"Horizontal distance" is irrelevant
As was posted in another thread:
Just to be painfully technical, the horizontal distance is irrelevant to the discussion. If you are reading for entertainment, you may want to stop here.
Please bear with me as I explain without the benefit of the necessary diagrams and way too much time elapsed since high school physics and engineering school.
The major error commonly made is stating that the horizontal distance to the target affects the bullet's drop. In fact, the horizontal distance is irrelevant. For our purposes, keeping miscellaneous variables such as atmospheric conditions, etc. equal, there is only one force causing bullets to drop - gravity. The only other variable in amount of drop is the time that gravity has to act upon the bullet in flight, i.e., time of flight (TOF). That is because gravity is a vector, acting vertically downward with an acceleration of about 32.2 feet per second per second.
Here is an example. Suppose a pair of shots, both equal distances from the muzzle, say 100 yards. The first is a perfectly horizontal shot. The second is at the mathematically convenient angle of 45 degrees upward (could be downward as well) from horizontal. The horizontal distance of the second shot is less than the first, measuring only 70.7 yards, but this is irrelevant.
Now here is where one must grasp the physics. Both shots are 100 yard shots; the first is a horizontal 100 yards, and the second is 100 yards at an angle of 45 degrees, but still 100 yards from muzzle to target. Since both bullets travel 100 yards at the same average velocity, the times of flight of both shots are equal. Since the TOF are equal for both shots, gravity has an equal time to act upon both bullets, meaning the drop must be the same, right?
Wrong. Bear with me.
While it is true that gravity has the same time to act upon both bullets, the acceleration of gravity does not act equally on them relevant to the direction of drop. Remember, gravity is a vector. In this example, the bullet is a vector also. Vectors have both a magnitude (in the case of gravity, an acceleration of 32 fps/s) and a direction (vertically downward). Vector mechanics involves both the angles and the magnitudes of the involved vectors.

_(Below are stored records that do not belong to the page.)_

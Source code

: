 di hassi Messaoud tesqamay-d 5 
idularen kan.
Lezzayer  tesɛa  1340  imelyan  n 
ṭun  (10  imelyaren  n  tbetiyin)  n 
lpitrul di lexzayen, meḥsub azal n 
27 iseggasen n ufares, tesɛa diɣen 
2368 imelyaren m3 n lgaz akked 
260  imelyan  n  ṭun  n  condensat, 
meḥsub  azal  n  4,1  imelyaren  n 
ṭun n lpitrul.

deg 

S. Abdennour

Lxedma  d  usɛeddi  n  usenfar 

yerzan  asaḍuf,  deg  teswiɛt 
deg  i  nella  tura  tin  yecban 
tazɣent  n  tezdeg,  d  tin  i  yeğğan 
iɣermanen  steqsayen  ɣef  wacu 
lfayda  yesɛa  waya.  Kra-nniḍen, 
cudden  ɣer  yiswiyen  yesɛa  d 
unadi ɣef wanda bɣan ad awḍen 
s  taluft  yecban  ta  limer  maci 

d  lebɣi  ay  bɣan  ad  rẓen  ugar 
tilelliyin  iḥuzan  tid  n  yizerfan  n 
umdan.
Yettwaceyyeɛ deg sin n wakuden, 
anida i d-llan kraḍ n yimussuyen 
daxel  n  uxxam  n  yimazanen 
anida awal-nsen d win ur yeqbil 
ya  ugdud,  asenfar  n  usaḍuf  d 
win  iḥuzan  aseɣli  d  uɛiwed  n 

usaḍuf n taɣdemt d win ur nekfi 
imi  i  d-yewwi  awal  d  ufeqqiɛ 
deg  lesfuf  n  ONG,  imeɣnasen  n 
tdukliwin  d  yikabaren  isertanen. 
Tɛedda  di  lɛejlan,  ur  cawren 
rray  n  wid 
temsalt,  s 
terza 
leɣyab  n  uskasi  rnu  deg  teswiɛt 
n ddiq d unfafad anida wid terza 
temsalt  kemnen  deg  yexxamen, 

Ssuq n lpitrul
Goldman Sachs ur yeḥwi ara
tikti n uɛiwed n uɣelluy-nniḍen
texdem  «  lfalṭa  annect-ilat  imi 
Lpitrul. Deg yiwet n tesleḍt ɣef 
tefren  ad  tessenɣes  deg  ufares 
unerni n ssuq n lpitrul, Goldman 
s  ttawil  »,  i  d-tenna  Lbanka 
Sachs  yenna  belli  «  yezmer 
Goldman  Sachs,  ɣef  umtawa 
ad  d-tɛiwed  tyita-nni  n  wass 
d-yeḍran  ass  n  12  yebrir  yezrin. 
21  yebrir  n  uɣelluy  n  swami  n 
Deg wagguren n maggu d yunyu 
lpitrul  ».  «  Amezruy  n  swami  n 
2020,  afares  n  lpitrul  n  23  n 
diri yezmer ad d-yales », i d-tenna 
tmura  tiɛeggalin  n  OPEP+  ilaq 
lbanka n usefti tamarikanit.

Now back to the horizontal bullet fired in shot one. By definition, horizontal is perpendicular to gravity. Therefore, gravity acts in a downward direction that happens to be perpendicular to the original path of this particular bullet. Therefore, the drop of the bullet is related directly to the TOF and the effect of the full magnitude of gravity (32 fps/s) because gravity in this case acts in exactly the same direction as drop. Simple concept; everybody understands this.
For the bullet fired in shot two it gets more complicated. You see that bullet has a vector direction of 45 degrees to horizontal, and to vertical. While gravity still acts vertically upon the bullet, the bullet is not traveling horizontally or perpendicular to gravity, so gravity no longer acts perpendicularly to the original path of the bullet, but at the 45 degree angle. (This is easier with a diagram.) In other words, gravity pulls the bullet vertically downward, but vertically downward in this case is not the same as drop. Drop, as I understand the definition, is the amount the bullet falls perpendicularly (but not necessarily vertically) away from the line of the original path (barrel). Since the barrel in this case is not horizontal, drop is not vertical.

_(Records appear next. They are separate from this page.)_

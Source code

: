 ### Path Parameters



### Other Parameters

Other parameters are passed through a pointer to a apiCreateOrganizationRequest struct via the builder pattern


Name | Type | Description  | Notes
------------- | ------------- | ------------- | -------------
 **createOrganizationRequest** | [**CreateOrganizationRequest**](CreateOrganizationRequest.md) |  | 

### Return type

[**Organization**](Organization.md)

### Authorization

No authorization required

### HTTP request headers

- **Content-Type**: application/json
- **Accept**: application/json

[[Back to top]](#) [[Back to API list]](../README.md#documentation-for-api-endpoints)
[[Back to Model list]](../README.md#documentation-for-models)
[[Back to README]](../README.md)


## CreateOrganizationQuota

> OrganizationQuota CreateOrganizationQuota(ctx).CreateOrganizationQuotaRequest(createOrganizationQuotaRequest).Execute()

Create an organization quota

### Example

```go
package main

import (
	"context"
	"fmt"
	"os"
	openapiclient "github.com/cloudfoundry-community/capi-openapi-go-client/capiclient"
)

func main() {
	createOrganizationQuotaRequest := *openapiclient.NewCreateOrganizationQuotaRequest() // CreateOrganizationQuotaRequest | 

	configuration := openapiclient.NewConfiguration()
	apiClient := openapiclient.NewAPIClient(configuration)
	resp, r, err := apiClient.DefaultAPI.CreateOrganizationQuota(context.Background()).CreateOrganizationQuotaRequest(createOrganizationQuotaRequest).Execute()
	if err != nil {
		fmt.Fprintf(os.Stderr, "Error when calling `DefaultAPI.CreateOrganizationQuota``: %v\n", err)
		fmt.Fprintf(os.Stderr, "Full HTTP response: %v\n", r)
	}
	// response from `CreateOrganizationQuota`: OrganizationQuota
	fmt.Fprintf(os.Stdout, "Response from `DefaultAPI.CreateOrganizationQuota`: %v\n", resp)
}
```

Now let's do the math. Picture shot two, upward at an angle of 45 degrees from horizontal, with a muzzle-to-target distance of 100 yards.
Gravity is acting at an angle of 45 degrees from the path of the bullet, rather than perpendicular to it. The component of gravity that is acting in the direction of drop, or perpendicular to the path of the bullet, is described by the equation: (Gravity) x (sine 45 degrees). You will notice that due to the angle this amount is only 0.707 times the horizontal shot's gravity effect, or about 23 fps/s. The other component of gravity is acting perpendicularly to the first. It acts exactly parallel, but opposite (for an uphill shot) in direction to the path of the bullet and the magnitude is described by the equation: (Gravity) x (cosine 45 degrees). This component can be legitimately ignored as insignificant relative to the velocity and TOF of the bullet.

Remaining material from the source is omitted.